The Mythology of Fairies: An Irish Legend

Flying fairy

by John Hill

Many years ago in ancient times, as children played on the dew kissed emerald hills of Ireland, a great dark shadow fell upon the earth. As the villagers ceased in their daily labours to peer up into the sky their very hearts also ceased to beat in their chests. There, in the once crystal sky, a great black cloud was descending and upon it stood a terrifying glimmering army of soldiers too many to number. As the great cloud molested the earth, the very ground shook as the glimmering army set foot upon the land.

Thus begins the Irish legend about the Tuatha De' Daanan.

The Tuatha De' Daanan are widely believed to be the historical precursors of the Fey, or Fairy Folk. Far from the dainty winged folk of modern stories, the Tuatha De' Daanan were believed to be great warriors that brought immense magic and wonder to the land. According to ancient Irish legend, when the Tuatha De' Daanan descended on the black cloud, they were ruled over by King Nuada. Subsequent kings and queens were successful in taking the land from the Fir Bolg in the 5th conquering.

The Tuatha De' Daanan, a warrior race, dealt with many battles against invading armies and in one such battle were tricked into living underground.
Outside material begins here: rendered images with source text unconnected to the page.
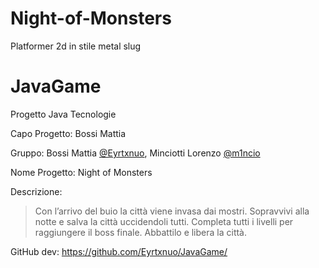 # Night-of-Monsters
Platformer 2d in stile metal slug


# JavaGame
Progetto Java Tecnologie

Capo Progetto: Bossi Mattia 

Gruppo: Bossi Mattia [@Eyrtxnuo](https://github.com/Eyrtxnuo), Minciotti Lorenzo [@m1ncio](https://github.com/m1ncio)

Nome Progetto: Night of Monsters

Descrizione:

> Con l’arrivo del buio la città viene invasa dai mostri.
> Sopravvivi alla notte e salva la città uccidendoli tutti.
> Completa tutti i livelli per raggiungere il boss finale.
> Abbattilo e libera la città.


GitHub dev: https://github.com/Eyrtxnuo/JavaGame/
These underground "cities" are known as Sidhe mounds (pronounced shee) or Fairy mounds and can still be seen today in many parts of Ireland and Scotland.

Many of the Tuatha De' Daanan are well known in popular literature. The "woman of the mounds", also known as the Bean Sidhe (pronounced ban shee) was believed to search endlessly through the night for those who were dying; heralding their deaths with an unearthly wail.
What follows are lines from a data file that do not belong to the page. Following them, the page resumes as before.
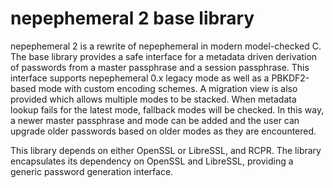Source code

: nepephemeral 2 base library
===========================

nepephemeral 2 is a rewrite of nepephemeral in modern model-checked C. The base
library provides a safe interface for a metadata driven derivation of passwords
from a master passphrase and a session passphrase. This interface supports
nepephemeral 0.x legacy mode as well as a PBKDF2-based mode with custom encoding
schemes. A migration view is also provided which allows multiple modes to be
stacked. When metadata lookup fails for the latest mode, fallback modes will be
checked. In this way, a newer master passphrase and mode can be added and the
user can upgrade older passwords based on older modes as they are encountered.

This library depends on either OpenSSL or LibreSSL, and RCPR. The library
encapsulates its dependency on OpenSSL and LibreSSL, providing a generic
password generation interface.
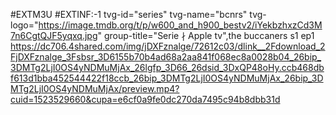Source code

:#EXTM3U
#EXTINF:-1 tvg-id="series" tvg-name="bcnrs" tvg-logo="https://image.tmdb.org/t/p/w600_and_h900_bestv2/iYekbzhxzCd3M7n6CgtQJF5yqxq.jpg" group-title="Serie ∤ Apple tv",the buccaners s1 ep1
https://dc706.4shared.com/img/jDXFznalge/72612c03/dlink__2Fdownload_2FjDXFznalge_3Fsbsr_3D6155b70b4ad68a2aa841f068ec8a0028b04_26bip_3DMTg2LjI0OS4yNDMuMjAx_26lgfp_3D66_26dsid_3DxQP48oHy.ccb468dbf613d1bba452544422f18ccb_26bip_3DMTg2LjI0OS4yNDMuMjAx_26bip_3DMTg2LjI0OS4yNDMuMjAx/preview.mp4?cuid=1523529660&cupa=e6cf0a9fe0dc270da7495c94b8dbb31d
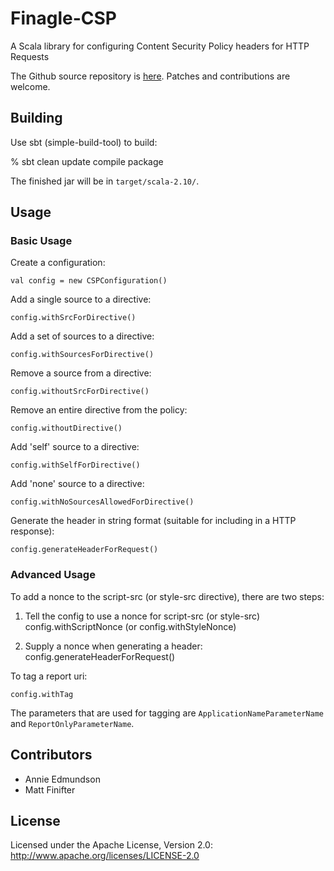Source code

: # Finagle-CSP

A Scala library for configuring Content Security Policy headers for HTTP Requests

The Github source repository is [here](https://github.com/twitter/finagle-csp). Patches and contributions are welcome.

## Building

Use sbt (simple-build-tool) to build:

  % sbt clean update compile package

The finished jar will be in `target/scala-2.10/`.

## Usage

### Basic Usage

Create a configuration: 

    val config = new CSPConfiguration()

Add a single source to a directive:

    config.withSrcForDirective()

Add a set of sources to a directive:

    config.withSourcesForDirective()

Remove a source from a directive:

    config.withoutSrcForDirective()

Remove an entire directive from the policy:

    config.withoutDirective()

Add 'self' source to a directive:

    config.withSelfForDirective()

Add 'none' source to a directive:

    config.withNoSourcesAllowedForDirective()

Generate the header in string format (suitable for including in a HTTP response):

    config.generateHeaderForRequest()

### Advanced Usage

To add a nonce to the script-src (or style-src directive), there are two steps:

1) Tell the config to use a nonce for script-src (or style-src) 
    config.withScriptNonce (or config.withStyleNonce)

2) Supply a nonce when generating a header:
    config.generateHeaderForRequest()

To tag a report uri:

    config.withTag

The parameters that are used for tagging are `ApplicationNameParameterName` and `ReportOnlyParameterName`.

## Contributors

* Annie Edmundson
* Matt Finifter

## License

Licensed under the Apache License, Version 2.0: http://www.apache.org/licenses/LICENSE-2.0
The Four Treasures of Ireland: A Gift from the Tuatha De' Daanan

Not only were the people of the Fey made popular in the folklore, so were their powerful otherworldly goods. The Four Treasures of Ireland were said to be great treasures that the Tuatha De' Daanan brought to earth from four of their great cities.

  • The Spear of Lugh was a great spear that always dripped blood. Whoever wielded it in battle would emerge victorious. It is sometimes associated with the Spear of Destiny.

  • Dagda's Cauldron was a large cooking pot that never emptied. When not giving food, it was used to store the ever dripping Spear of Lugh.

  • The Stone of Fal was a great stone that was said to shout in joy when the rightful king of Ireland set his foot upon it. This is believed to be the precursor for The Sword in the Stone.

  • The final treasure is the Sword of Light. This sword belonged to the King of the Tuatha De' Daanan and was said to be a glowing sword that could cut anyone in half. This sword is sometimes associated with the legend of Excalibur.

What once started out as a legend of great and powerful otherworldly beings has culminated into stories of dainty, ethereal people with insect wings and a penchant for trouble-making. The fairy folk were far more than just that. With interesting beginnings and extraordinary tales of triumphs and transformations, the fairies that we hear of today can truly be called legendary.